Vers un nouveau cadre juridique en France et en Europe ?

Créé le

04.04.2017

-

Mis à jour le

04.12.2017

La notion de conseil financier automatisé commence à faire l’objet d’un encadrement réglementaire ad hoc, tant par les autorités européennes de surveillance qu’au niveau national, par l’ACPR et l’AMF.

La digitalisation et l’automatisation croissante du conseil financier ont conduit les autorités de tutelle européennes et nationales à s’intéresser aux robo-advisors (ou « robots-conseillers »). Ces nouveaux modes de conseil permettent aux consommateurs d’utiliser directement des outils automatisés pour recevoir des conseils et des services via des applications digitales ou des sites Internet sans intervention humaine (ou avec une intervention très limitée).

Ce phénomène aurait un réel impact économique puisqu’il a été estimé que l’actif global sous gestion de services de conseils automatisés pourrait passer de 20 milliards de dollars à fin 2015 à plus 450 milliards de dollars en 2020 [1] .

Avec l’émergence récente d’offres entièrement digitales recourant à des outils automatisés (algorithmiques ou arbres de décision), nous dresserons un état des lieux européen et français de l’automatisation du conseil dans les secteurs assurantiels, bancaires et financiers.

L’automatisation du conseil au plan européen

Après une consultation de place fondée sur un document de discussion [2] et menée entre décembre 2015 et mars 2016, le Comité mixte des ESA [3] a rendu le 16 décembre 2016 son rapport définitif sur l’automatisation du conseil financier [4] (ci-après le « Rapport »). Celui-ci constate que la notion de conseil a bien été définie par différentes directives sectorielles [5] , en omettant néanmoins d’appréhender son automatisation dans certains cas. Il met néanmoins en évidence trois caractéristiques propres et spécifiques aux outils d’automatisation du conseil financier :

  • un outil automatisé directement utilisé par le consommateur sans intervention humaine (ou avec une intervention très limitée) ;
  • un algorithme ou un arbre de décision utilisant les informations fournies par le consommateur en vue de générer un conseil personnalisé ;
  • le conseil personnalisé ainsi généré est bel et bien un conseil financier (ou est perçu comme tel par le consommateur).
Le Rapport rappelle, en outre, qu’il existe aujourd’hui sur le marché deux principaux types de robo-advisors :

  • les outils « entièrement automatisés » recourant uniquement à des algorithmes ou des arbres de décision sans intervention humaine dans la fourniture de conseils, principalement utilisés dans le secteur financier ;
  • les outils « hybrides » alliant outils automatisés et intervention humaine dans la fourniture de conseils. L’intervention humaine peut intervenir au cours de leur utilisation, dans la délivrance du conseil ou encore durant son suivi. Ces outils « hybrides » sont majoritairement utilisés dans les secteurs assurantiels et bancaires.

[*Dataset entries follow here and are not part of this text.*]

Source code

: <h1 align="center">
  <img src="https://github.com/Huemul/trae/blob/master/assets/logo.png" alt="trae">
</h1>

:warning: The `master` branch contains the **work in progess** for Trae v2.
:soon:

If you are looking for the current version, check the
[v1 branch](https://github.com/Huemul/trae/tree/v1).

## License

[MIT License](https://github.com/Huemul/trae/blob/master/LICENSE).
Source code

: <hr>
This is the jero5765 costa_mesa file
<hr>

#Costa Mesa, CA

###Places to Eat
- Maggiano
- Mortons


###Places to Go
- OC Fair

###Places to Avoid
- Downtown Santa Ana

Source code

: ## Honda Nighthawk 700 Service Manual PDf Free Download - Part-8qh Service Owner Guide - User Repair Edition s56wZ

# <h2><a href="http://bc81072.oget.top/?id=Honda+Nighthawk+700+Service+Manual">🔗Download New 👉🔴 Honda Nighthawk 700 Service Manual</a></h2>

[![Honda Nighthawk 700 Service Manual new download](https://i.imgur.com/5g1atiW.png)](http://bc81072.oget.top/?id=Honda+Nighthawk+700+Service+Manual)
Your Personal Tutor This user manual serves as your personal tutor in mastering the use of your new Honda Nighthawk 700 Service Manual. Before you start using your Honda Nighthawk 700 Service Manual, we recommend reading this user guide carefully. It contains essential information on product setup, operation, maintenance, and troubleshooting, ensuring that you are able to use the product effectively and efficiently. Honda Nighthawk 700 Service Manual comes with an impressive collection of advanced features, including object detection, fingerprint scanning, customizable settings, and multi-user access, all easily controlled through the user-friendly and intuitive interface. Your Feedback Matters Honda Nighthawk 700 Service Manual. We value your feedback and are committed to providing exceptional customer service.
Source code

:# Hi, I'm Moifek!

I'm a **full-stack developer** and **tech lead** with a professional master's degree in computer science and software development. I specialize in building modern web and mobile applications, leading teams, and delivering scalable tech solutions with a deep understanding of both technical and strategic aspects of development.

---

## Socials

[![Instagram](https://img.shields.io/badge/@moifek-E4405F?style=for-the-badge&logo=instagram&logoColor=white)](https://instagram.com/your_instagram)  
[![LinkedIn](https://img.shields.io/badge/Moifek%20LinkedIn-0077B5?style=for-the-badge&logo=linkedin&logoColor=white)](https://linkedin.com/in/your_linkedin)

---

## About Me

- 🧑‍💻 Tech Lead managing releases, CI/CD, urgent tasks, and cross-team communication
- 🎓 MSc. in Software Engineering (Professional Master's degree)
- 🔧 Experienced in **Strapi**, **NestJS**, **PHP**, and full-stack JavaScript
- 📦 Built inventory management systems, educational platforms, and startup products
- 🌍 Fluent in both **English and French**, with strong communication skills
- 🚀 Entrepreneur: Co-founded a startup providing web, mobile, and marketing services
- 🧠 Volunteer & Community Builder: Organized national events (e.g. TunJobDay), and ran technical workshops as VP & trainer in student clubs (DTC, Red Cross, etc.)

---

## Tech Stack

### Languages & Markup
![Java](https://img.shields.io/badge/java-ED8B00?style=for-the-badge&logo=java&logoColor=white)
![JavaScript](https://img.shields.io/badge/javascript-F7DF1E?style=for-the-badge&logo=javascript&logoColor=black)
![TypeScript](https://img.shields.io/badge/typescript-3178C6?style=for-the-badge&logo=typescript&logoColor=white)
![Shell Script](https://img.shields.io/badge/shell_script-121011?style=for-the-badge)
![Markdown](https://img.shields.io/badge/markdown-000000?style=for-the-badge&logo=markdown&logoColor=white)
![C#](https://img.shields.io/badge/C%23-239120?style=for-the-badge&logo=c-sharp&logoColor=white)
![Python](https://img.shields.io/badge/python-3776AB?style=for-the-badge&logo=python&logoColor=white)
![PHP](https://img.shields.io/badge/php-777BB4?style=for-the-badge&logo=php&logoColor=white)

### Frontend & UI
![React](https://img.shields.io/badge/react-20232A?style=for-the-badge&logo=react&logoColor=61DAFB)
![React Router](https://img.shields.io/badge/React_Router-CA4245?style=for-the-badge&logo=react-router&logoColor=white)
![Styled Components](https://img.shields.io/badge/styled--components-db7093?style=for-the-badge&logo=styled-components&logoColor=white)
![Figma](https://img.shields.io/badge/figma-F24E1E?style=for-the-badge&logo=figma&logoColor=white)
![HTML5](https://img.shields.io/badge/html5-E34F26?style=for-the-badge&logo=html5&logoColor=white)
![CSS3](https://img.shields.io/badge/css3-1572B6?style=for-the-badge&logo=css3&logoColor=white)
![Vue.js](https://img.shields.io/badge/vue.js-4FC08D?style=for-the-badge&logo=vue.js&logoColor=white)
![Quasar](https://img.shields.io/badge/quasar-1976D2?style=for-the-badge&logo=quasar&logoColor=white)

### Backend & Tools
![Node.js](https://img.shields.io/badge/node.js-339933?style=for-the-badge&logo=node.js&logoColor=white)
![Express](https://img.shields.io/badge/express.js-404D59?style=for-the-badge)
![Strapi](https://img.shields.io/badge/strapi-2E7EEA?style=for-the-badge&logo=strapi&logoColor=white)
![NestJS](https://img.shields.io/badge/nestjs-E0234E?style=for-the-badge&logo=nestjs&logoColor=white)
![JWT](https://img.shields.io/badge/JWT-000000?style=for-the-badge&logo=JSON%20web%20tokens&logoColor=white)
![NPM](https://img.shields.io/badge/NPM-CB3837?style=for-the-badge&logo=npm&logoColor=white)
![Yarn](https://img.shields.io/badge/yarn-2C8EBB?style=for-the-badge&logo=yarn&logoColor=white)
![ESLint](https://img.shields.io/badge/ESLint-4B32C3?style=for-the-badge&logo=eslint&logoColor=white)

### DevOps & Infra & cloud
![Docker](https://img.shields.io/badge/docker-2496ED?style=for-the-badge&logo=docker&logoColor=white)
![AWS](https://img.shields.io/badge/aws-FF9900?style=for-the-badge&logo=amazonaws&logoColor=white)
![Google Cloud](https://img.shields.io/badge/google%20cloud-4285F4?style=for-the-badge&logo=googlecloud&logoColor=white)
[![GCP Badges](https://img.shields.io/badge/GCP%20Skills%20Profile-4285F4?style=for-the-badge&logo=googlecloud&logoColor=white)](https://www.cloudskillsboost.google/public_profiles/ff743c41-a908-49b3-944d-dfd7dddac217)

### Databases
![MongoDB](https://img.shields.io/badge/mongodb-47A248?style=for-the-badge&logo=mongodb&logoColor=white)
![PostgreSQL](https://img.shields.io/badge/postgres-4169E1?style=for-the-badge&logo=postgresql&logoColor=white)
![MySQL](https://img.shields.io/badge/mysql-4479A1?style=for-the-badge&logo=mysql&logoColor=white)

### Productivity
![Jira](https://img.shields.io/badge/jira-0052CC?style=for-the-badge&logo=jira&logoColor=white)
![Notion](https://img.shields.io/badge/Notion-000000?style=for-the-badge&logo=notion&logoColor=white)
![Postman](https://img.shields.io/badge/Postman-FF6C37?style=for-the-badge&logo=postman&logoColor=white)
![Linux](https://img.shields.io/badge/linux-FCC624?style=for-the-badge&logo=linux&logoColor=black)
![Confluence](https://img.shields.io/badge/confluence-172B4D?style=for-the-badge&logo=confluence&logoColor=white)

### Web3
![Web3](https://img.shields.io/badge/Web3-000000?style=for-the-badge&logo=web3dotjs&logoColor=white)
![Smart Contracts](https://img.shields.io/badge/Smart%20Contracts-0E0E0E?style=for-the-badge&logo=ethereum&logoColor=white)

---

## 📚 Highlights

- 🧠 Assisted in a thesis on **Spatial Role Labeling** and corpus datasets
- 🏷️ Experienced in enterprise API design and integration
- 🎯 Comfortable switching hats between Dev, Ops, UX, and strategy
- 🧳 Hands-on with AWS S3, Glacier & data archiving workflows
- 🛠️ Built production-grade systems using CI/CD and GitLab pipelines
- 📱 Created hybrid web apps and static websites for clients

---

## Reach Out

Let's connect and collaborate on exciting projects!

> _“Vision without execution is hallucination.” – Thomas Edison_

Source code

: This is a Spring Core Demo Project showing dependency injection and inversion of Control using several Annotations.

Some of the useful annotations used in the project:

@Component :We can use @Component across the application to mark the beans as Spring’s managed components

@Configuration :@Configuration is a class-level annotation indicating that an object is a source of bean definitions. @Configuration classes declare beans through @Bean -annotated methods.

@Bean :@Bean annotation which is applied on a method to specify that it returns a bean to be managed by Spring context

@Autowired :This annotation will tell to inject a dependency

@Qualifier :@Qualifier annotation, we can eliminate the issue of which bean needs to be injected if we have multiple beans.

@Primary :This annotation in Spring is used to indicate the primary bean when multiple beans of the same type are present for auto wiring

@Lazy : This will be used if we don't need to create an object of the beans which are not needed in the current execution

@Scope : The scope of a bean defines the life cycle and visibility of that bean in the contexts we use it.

Les avantages des robo-advisors

Les outils automatisés de conseil financier présentent des avantages aussi bien pour les consommateurs finaux que pour les institutions financières.

L’automatisation du conseil financier permet tout d’abord aux consommateurs de bénéficier d’une amélioration de la qualité du service fourni. Les algorithmes sont généralement plus précis que l’intervention humaine en matière de prédictions ou dans l’exécution de processus complexes et répétitifs. Ils peuvent aussi traiter très rapidement de grands volumes de données complexes de marchés ou encore évaluer/réévaluer régulièrement leurs recommandations, en fonction des données passées et celles nouvellement traitées.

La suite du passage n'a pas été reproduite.